She didn't jump. Instead, she leaned in and rested her cheek against his chest. "Stop what?"

He didn't respond, but he groped for one of her hands, twining their fingers. He slid his other arm around her, and held her against him as he drifted back to sleep. Blaise clung to him tenaciously.

"Mummy?"

She blinked, swallowed hard, and pulled away. Turning round, she forced a smile. "Yes, love?"

Large, green eyes blinked owlishly from behind wire-rim spectacles.

"Is Daddy okay?"

"Yes, love, he's fine," she responded immediately, getting to her feet. "He's just tired.
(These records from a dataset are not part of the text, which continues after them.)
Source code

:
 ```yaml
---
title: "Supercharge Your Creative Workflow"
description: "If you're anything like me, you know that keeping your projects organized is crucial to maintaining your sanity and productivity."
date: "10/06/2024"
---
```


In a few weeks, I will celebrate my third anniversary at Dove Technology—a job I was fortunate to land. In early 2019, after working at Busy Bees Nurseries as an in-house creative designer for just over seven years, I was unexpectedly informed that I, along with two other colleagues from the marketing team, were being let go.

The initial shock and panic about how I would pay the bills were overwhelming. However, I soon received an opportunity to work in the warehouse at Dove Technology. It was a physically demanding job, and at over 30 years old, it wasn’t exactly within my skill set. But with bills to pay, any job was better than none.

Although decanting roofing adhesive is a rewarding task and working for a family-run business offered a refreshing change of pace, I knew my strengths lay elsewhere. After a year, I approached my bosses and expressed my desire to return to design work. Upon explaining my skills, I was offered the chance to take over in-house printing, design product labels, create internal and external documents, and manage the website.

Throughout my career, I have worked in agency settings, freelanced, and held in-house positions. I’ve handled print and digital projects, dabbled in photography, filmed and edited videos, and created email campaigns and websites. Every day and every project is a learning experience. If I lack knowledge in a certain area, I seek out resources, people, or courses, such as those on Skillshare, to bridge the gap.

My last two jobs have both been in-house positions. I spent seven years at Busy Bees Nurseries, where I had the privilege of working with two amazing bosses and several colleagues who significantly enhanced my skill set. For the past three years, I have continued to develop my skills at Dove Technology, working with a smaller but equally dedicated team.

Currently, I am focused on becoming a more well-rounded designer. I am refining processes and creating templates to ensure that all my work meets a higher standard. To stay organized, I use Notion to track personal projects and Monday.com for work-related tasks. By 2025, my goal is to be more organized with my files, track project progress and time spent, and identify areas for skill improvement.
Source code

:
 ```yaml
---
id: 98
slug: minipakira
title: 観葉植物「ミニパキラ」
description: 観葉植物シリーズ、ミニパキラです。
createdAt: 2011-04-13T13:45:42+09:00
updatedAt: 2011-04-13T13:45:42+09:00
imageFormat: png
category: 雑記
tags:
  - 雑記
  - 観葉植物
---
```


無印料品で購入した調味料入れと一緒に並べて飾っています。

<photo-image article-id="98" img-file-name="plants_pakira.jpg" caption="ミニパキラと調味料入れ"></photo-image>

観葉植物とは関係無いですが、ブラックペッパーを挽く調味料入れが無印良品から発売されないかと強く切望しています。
Come with me and we can play in the swing."

"I would, but Hayden won't let me!" The little girl looked up Blaise with such an indignant expression that Blaise felt a genuine smile at her lips and the tension within her eased a bit.
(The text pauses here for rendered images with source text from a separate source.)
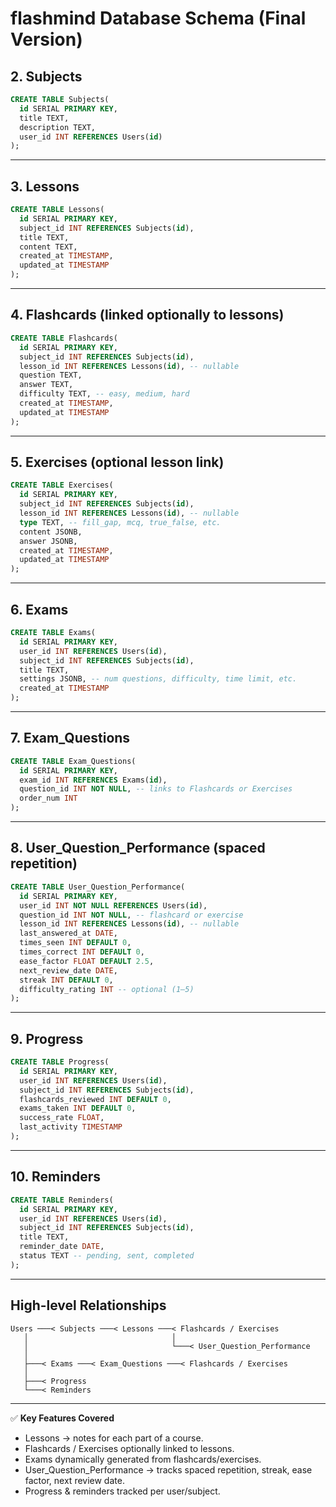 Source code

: # **flashmind Database Schema (Final Version)**


## 2. **Subjects**

```sql
CREATE TABLE Subjects(
  id SERIAL PRIMARY KEY,
  title TEXT,
  description TEXT,
  user_id INT REFERENCES Users(id)
);
```

---

## 3. **Lessons**

```sql
CREATE TABLE Lessons(
  id SERIAL PRIMARY KEY,
  subject_id INT REFERENCES Subjects(id),
  title TEXT,
  content TEXT,
  created_at TIMESTAMP,
  updated_at TIMESTAMP
);
```

---

## 4. **Flashcards** (linked optionally to lessons)

```sql
CREATE TABLE Flashcards(
  id SERIAL PRIMARY KEY,
  subject_id INT REFERENCES Subjects(id),
  lesson_id INT REFERENCES Lessons(id), -- nullable
  question TEXT,
  answer TEXT,
  difficulty TEXT, -- easy, medium, hard
  created_at TIMESTAMP,
  updated_at TIMESTAMP
);
```

---

## 5. **Exercises** (optional lesson link)

```sql
CREATE TABLE Exercises(
  id SERIAL PRIMARY KEY,
  subject_id INT REFERENCES Subjects(id),
  lesson_id INT REFERENCES Lessons(id), -- nullable
  type TEXT, -- fill_gap, mcq, true_false, etc.
  content JSONB,
  answer JSONB,
  created_at TIMESTAMP,
  updated_at TIMESTAMP
);
```

---

## 6. **Exams**

```sql
CREATE TABLE Exams(
  id SERIAL PRIMARY KEY,
  user_id INT REFERENCES Users(id),
  subject_id INT REFERENCES Subjects(id),
  title TEXT,
  settings JSONB, -- num questions, difficulty, time limit, etc.
  created_at TIMESTAMP
);
```

---

## 7. **Exam\_Questions**

```sql
CREATE TABLE Exam_Questions(
  id SERIAL PRIMARY KEY,
  exam_id INT REFERENCES Exams(id),
  question_id INT NOT NULL, -- links to Flashcards or Exercises
  order_num INT
);
```

---

## 8. **User\_Question\_Performance** (spaced repetition)

```sql
CREATE TABLE User_Question_Performance(
  id SERIAL PRIMARY KEY,
  user_id INT NOT NULL REFERENCES Users(id),
  question_id INT NOT NULL, -- flashcard or exercise
  lesson_id INT REFERENCES Lessons(id), -- nullable
  last_answered_at DATE,
  times_seen INT DEFAULT 0,
  times_correct INT DEFAULT 0,
  ease_factor FLOAT DEFAULT 2.5,
  next_review_date DATE,
  streak INT DEFAULT 0,
  difficulty_rating INT -- optional (1–5)
);
```

---

## 9. **Progress**

```sql
CREATE TABLE Progress(
  id SERIAL PRIMARY KEY,
  user_id INT REFERENCES Users(id),
  subject_id INT REFERENCES Subjects(id),
  flashcards_reviewed INT DEFAULT 0,
  exams_taken INT DEFAULT 0,
  success_rate FLOAT,
  last_activity TIMESTAMP
);
```

---

## 10. **Reminders**

```sql
CREATE TABLE Reminders(
  id SERIAL PRIMARY KEY,
  user_id INT REFERENCES Users(id),
  subject_id INT REFERENCES Subjects(id),
  title TEXT,
  reminder_date DATE,
  status TEXT -- pending, sent, completed
);
```

---

## **High-level Relationships**

```
Users ───< Subjects ───< Lessons ───< Flashcards / Exercises
   │                                │
   │                                └───< User_Question_Performance
   │
   ├───< Exams ───< Exam_Questions ───< Flashcards / Exercises
   │
   ├───< Progress
   └───< Reminders
```

---

✅ **Key Features Covered**

* Lessons → notes for each part of a course.
* Flashcards / Exercises optionally linked to lessons.
* Exams dynamically generated from flashcards/exercises.
* User\_Question\_Performance → tracks spaced repetition, streak, ease factor, next review date.
* Progress & reminders tracked per user/subject.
"Perhaps we can negotiate with him," she suggested.

"Nego – nesoshigate – what's that?"

"That means try to agree that if we give him ten more minutes then he lets us play," Blaise told her.

"Oh." A pause and a thoughtful frown. "Do you think it'll work?"

"He's your cousin," she responded. "What do you think?"

"I think he's a prat."

"Tristan Potter!"

"Well, he is!"

"Where did you learn that word, young lady?" Blaise demanded, planting her hands on her hips.

"Uncle Draco," the little girl said frankly.

Oh, dear, Blaise thought darkly, glaring at the blonde across the lawn. Uncle Draco's in for a bit of a duffing up this evening.

Harry cracked an eye open to watch Blaise and Tristan drift away across the crowded lawn toward everyone's favorite rope swing, which Ron had built for little Hayden's fifth birthday earlier that year. Ginny had ranted and raved about how dangerous it was, but Draco had been utterly delighted with it and often took his son up, as it was big enough for three adults to fit comfortably across the seat. In order to get a really good swing, one was required to climb up a set of steps that had been built around a particularly wide maple. The stairs spiraled once around the tree, ending in a platform that was perhaps twenty feet off the ground. Ron had had the presence of mind to put a guardrail around the edge, leaving a small opening front just wide enough to fit the wide bench of the swing.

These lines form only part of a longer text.